## [Your goal]
Scan each line of the records for the word "tasks" and extract the ones that have it.

## [Exercise materials]
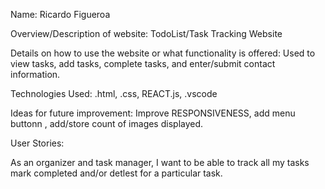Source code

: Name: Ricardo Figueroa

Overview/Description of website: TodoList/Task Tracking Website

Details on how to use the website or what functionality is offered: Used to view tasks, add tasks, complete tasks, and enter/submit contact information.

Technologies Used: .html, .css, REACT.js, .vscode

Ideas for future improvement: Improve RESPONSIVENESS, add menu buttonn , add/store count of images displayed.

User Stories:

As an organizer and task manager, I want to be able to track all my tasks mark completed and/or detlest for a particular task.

---

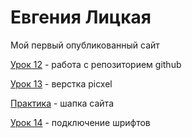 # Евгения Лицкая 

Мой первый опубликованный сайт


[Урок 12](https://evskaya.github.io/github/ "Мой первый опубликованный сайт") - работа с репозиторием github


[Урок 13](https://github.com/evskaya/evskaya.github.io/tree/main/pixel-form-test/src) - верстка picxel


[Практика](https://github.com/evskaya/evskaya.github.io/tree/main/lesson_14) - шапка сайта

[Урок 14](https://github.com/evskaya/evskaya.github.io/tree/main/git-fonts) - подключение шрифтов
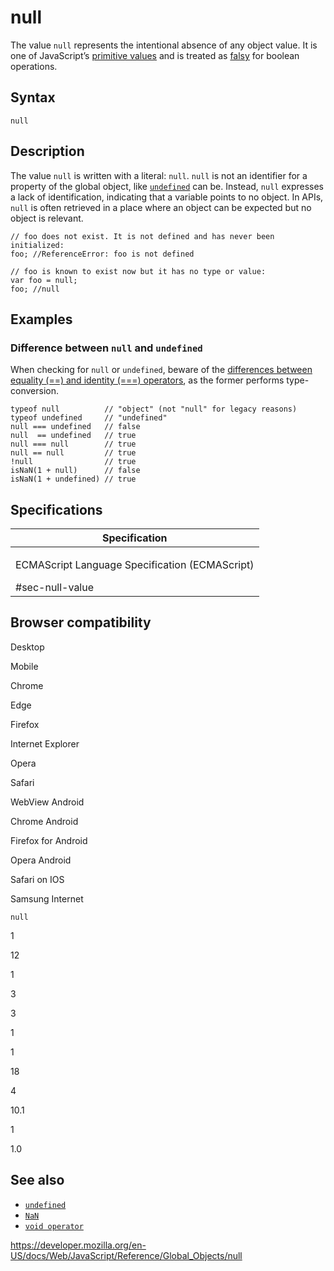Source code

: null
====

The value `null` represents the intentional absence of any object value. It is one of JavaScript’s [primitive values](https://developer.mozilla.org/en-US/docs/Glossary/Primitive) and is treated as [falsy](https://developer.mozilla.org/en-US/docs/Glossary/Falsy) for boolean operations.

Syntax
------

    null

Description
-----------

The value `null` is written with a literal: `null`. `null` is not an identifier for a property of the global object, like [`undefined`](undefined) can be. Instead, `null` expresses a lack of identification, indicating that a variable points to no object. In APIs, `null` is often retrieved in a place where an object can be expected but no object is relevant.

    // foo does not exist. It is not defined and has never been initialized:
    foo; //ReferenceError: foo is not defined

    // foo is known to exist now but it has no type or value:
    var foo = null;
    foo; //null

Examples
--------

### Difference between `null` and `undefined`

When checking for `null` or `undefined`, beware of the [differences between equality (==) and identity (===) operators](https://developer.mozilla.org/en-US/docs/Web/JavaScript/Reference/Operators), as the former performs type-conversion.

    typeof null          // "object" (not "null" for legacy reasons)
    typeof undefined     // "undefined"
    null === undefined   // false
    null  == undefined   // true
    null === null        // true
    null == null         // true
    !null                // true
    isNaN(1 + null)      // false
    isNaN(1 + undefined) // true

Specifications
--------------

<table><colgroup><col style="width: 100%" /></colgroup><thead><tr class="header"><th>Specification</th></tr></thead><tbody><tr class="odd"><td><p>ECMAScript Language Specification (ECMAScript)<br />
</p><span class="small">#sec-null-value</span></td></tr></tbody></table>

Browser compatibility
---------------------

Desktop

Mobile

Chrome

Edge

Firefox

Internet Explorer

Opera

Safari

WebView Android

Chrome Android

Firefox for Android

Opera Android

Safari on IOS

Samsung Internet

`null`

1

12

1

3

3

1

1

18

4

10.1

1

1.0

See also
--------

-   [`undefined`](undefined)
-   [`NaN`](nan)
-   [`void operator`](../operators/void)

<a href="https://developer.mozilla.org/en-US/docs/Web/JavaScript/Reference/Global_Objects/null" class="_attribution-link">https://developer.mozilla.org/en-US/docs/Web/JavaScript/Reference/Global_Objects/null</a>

---

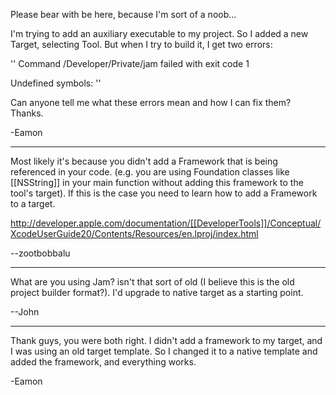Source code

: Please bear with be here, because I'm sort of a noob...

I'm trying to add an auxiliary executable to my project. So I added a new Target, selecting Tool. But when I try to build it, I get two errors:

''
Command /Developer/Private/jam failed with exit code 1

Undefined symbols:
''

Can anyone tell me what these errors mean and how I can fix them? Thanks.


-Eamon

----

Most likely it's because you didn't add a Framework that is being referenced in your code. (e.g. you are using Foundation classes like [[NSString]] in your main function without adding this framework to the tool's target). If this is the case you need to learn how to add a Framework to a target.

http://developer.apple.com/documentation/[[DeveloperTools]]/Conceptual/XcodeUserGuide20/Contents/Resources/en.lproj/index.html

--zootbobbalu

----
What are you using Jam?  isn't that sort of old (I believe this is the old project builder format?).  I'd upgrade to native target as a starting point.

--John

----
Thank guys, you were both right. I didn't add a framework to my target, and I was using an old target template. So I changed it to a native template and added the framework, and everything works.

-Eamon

## [Solution for this exercise]
Details on how to use the website or what functionality is offered: Used to view tasks, add tasks, complete tasks, and enter/submit contact information.
As an organizer and task manager, I want to be able to track all my tasks mark completed and/or detlest for a particular task.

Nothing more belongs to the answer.